Records shown -
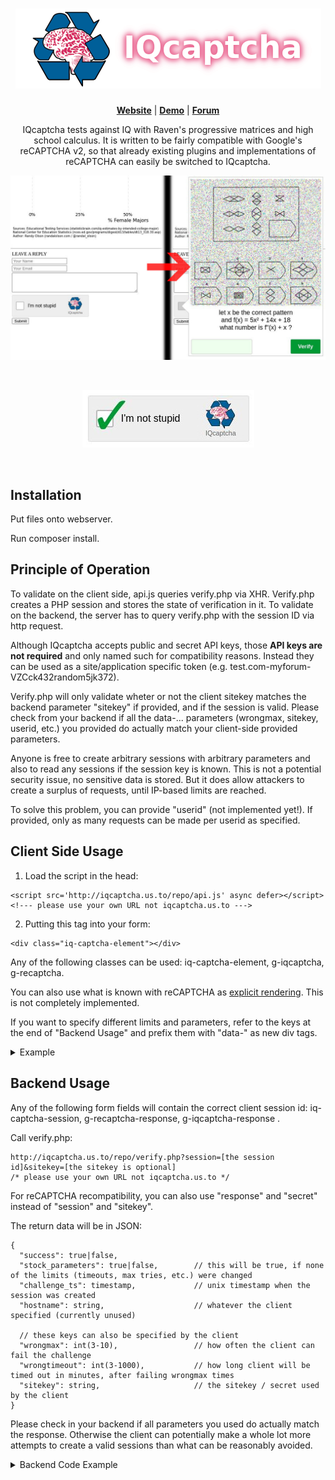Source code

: <h1 align="center">
  <a href="http://iqcaptcha.us.to/">
    <img src="demo/logo_489_text.png" alt="IQcaptcha">
  </a>
</h1>

<p align=center>
  <strong><a href="http://iqcaptcha.us.to/">Website</a></strong>
  | <strong><a href="http://iqcaptcha.us.to/repo/demo/demo.html">Demo</a></strong>
  | <strong><a href="http://iqcaptcha.us.to/forum">Forum</a></strong>
</p>

<p align="center">
IQcaptcha tests against IQ with Raven's progressive matrices and high school calculus. It is written to be fairly compatible with Google's reCAPTCHA v2, so that already existing plugins and implementations of reCAPTCHA can easily be switched to IQcaptcha.
</p>

[![demo1](demo/demo1_2.jpg)](#)
<p>&nbsp;</p>
<p align="center">
    <img src="demo/demo3.jpg" alt="screenshot" />
  </a>
</p>
<p>&nbsp;</p>


Installation
----------------------------------------------------------------
Put files onto webserver.

Run composer install.


Principle of Operation
----------------------------------------------------------------
To validate on the client side, api.js queries verify.php via XHR. Verify.php creates a PHP session and stores the state of verification in it. To validate on the backend, the server has to query verify.php with the session ID via http request. 

Although IQcaptcha accepts public and secret API keys, those **API keys are not required** and only named such for compatibility reasons. Instead they can be used as a site/application specific token (e.g. test.com-myforum-VZCck432random5jk372).

Verify.php will only validate wheter or not the client sitekey matches the backend parameter "sitekey" if provided, and if the session is valid. Please check from your backend if all the data-... parameters (wrongmax, sitekey, userid, etc.) you provided do actually match your client-side provided parameters.

Anyone is free to create arbitrary sessions with arbitrary parameters and also to read any sessions if the session key is known. This is not a potential security issue, no sensitive data is stored. But it does allow attackers to create a surplus of requests, until IP-based limits are reached. 

To solve this problem, you can provide "userid" (not implemented yet!). If provided, only as many requests can be made per userid as specified.

Client Side Usage
----------------------------------------------------------------
1. Load the script in the head:
```
<script src='http://iqcaptcha.us.to/repo/api.js' async defer></script> 
<!--- please use your own URL not iqcaptcha.us.to --->
```

2. Putting this tag into your form:
```
<div class="iq-captcha-element"></div>
```
Any of the following classes can be used: iq-captcha-element, g-iqcaptcha, g-recaptcha.

You can also use what is known with reCAPTCHA as [explicit rendering](https://developers.google.com/recaptcha/docs/display). This is not completely implemented.


If you want to specify different limits and parameters, refer to the keys at the end of "Backend Usage" and prefix them with "data-" as new div tags. 

<details>
  <summary>Example</summary>
  
   ```
   <div class="iq-captcha-element" data-sitekey="mytest.com-guestbook-asklfhsrandomdjfskfh" data-wrongmax="5" data-wrongtimeout="999"></div>
   ```
</details>

Backend Usage
----------------------------------------------------------------

Any of the following form fields will contain the correct client session id: iq-captcha-session, g-recaptcha-response, g-iqcaptcha-response .

Call verify.php:
```
http://iqcaptcha.us.to/repo/verify.php?session=[the session id]&sitekey=[the sitekey is optional]   
/* please use your own URL not iqcaptcha.us.to */
```
For reCAPTCHA recompatibility, you can also use "response" and "secret" instead of "session" and "sitekey".

The return data will be in JSON:
```
{
  "success": true|false,
  "stock_parameters": true|false,        // this will be true, if none of the limits (timeouts, max tries, etc.) were changed
  "challenge_ts": timestamp,             // unix timestamp when the session was created
  "hostname": string,                    // whatever the client specified (currently unused)

  // these keys can also be specified by the client
  "wrongmax": int(3-10),                 // how often the client can fail the challenge
  "wrongtimeout": int(3-1000),           // how long client will be timed out in minutes, after failing wrongmax times
  "sitekey": string,                     // the sitekey / secret used by the client
}
```

Please check in your backend if all parameters you used do actually match the response. Otherwise the client can potentially make a whole lot more attempts to create a valid sessions than what can be reasonably avoided.

<details>
  <summary>Backend Code Example</summary>

This code is part of [the demo](demo/)
```
<?php
$mywrongmax = 6;
$mywrongtimeout = 360;
$mysitekey = "b35074286103ba87e759d081640433b4";

$data = [ 'session' => $_GET['iq-captcha-session'], // this would be _POST in most cases
          'sitekey' => $mysitekey,
        ];

$response = json_decode(iqcaptcha_verify($data), true);

if($response['success'] && $response['sitekey'] == $mysitekey && $response['wrongmax'] == $mywrongmax && $response['wrongtimeout'] == $mywrongtimeout)
{
    echo "verified";
    // grant access
}
else echo "not verified!";

function iqcaptcha_verify($data)
{
    // assemble URL relative to calling script
    $url = filter_input(INPUT_SERVER, "REQUEST_SCHEME")."://" 
			. (strlen(filter_input(INPUT_SERVER, 'PHP_AUTH_USER')) > 0 
				? filter_input(INPUT_SERVER, 'PHP_AUTH_USER') . ":" . filter_input(INPUT_SERVER, 'PHP_AUTH_PW') . "@"
				: "")
			. filter_input(INPUT_SERVER, 'HTTP_HOST')
			. ":" .  filter_input(INPUT_SERVER, "SERVER_PORT")
		        . "/" . substr(__DIR__, strlen(filter_input(INPUT_SERVER, 'DOCUMENT_ROOT'))) 
		        . "/../verify.php";
        
    $options = array(
            'http' => array(
                'header' => "Content-type: application/x-www-form-urlencoded\r\n",
                'method' => 'POST',
                'content' => http_build_query($data, '', '&'),
            ),
         );
    $context = stream_context_create($options);
    $response = file_get_contents($url, false, $context);
    // please use your own url not iqcaptcha.us.to

    if ($response !== false) {
       return $response;
    }

    return '{"success": false }';
}

```

## License

 Copyright (C) 2021 Ballerburg9005

This program is free software: you can redistribute it and/or modify
it under the terms of the GNU General Public License as published by
the Free Software Foundation, either version 3 of the License, or
(at your option) any later version.

This program is distributed in the hope that it will be useful,
but WITHOUT ANY WARRANTY; without even the implied warranty of
MERCHANTABILITY or FITNESS FOR A PARTICULAR PURPOSE.  See the
GNU General Public License for more details.

You should have received a copy of the GNU General Public License
along with this program.  If not, see <https://www.gnu.org/licenses/>.
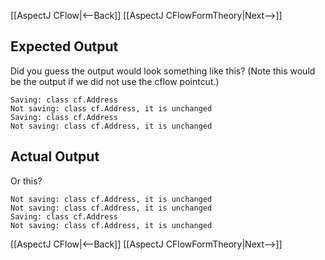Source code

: [[AspectJ CFlow|<--Back]] [[AspectJ CFlowFormTheory|Next-->]]

## Expected Output
Did you guess the output would look something like this? (Note this would be the output if we did not use the cflow pointcut.)
```
Saving: class cf.Address
Not saving: class cf.Address, it is unchanged
Saving: class cf.Address
Not saving: class cf.Address, it is unchanged
```
## Actual Output
Or this?
```
Not saving: class cf.Address, it is unchanged
Not saving: class cf.Address, it is unchanged
Saving: class cf.Address
Not saving: class cf.Address, it is unchanged
```

[[AspectJ CFlow|<--Back]] [[AspectJ CFlowFormTheory|Next-->]]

The problem -
Provide the number of lines in the preceding entries that include the string "data", with no other words.

Solution for this exercise -
9